ASSIGNMENT =>
Go through the lines below and repeat each one exactly, skipping pictures.

-------- DATA SHOWN --------

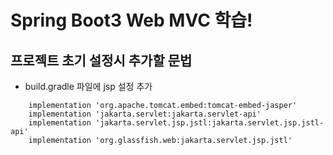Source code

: # Spring Boot3 Web MVC 학습!

## 프로젝트 초기 설정시 추가할 문법
- build.gradle 파일에 jsp 설정 추가
```
	implementation 'org.apache.tomcat.embed:tomcat-embed-jasper'
	implementation 'jakarta.servlet:jakarta.servlet-api'
	implementation 'jakarta.servlet.jsp.jstl:jakarta.servlet.jsp.jstl-api'
	implementation 'org.glassfish.web:jakarta.servlet.jsp.jstl'
```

--------

EXERCISE SOLUTION =>
Source code

: # Spring Boot3 Web MVC 학습!

## 프로젝트 초기 설정시 추가할 문법
- build.gradle 파일에 jsp 설정 추가
```
	implementation 'org.apache.tomcat.embed:tomcat-embed-jasper'
	implementation 'jakarta.servlet:jakarta.servlet-api'
	implementation 'jakarta.servlet.jsp.jstl:jakarta.servlet.jsp.jstl-api'
	implementation 'org.glassfish.web:jakarta.servlet.jsp.jstl'
```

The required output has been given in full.